- **Required work**: Return each line of the records below that contains the word "simple".

*** Given records ***

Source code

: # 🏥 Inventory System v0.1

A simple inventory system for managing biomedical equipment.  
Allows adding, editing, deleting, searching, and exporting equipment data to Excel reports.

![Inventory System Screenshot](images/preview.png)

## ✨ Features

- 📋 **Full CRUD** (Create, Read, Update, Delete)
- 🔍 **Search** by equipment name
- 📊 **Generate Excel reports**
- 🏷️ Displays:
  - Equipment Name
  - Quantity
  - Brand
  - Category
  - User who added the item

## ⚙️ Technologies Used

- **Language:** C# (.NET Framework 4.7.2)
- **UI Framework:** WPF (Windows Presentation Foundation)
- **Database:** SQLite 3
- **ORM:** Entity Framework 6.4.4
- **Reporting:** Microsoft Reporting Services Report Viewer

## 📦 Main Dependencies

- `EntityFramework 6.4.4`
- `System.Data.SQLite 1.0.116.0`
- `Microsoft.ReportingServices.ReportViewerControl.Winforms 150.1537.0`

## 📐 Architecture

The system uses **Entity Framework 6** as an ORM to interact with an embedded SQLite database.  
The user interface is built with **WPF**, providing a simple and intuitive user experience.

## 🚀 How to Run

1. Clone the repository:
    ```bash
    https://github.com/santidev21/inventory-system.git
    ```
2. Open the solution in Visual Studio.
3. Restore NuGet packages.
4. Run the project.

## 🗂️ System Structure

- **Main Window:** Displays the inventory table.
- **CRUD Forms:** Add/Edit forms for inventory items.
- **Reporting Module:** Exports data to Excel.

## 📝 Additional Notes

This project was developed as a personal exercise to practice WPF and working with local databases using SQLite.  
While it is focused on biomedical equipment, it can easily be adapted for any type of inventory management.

*** End of Given records ***

- **Output for this task**:
A simple inventory system for managing biomedical equipment.  
The user interface is built with **WPF**, providing a simple and intuitive user experience.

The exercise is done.